## WHAT YOU ARE ASKED TO DO
Your answer is a number only: how many lines in the data below contain "PreferredDeliveryTimeframe"?

Items from a data source:
+---+

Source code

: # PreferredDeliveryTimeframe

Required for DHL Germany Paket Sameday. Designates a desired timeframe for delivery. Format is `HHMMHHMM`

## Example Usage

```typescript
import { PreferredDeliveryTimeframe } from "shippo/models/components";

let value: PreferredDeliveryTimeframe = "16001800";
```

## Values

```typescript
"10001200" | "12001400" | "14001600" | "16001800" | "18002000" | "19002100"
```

+---+

## ANSWER BOX
3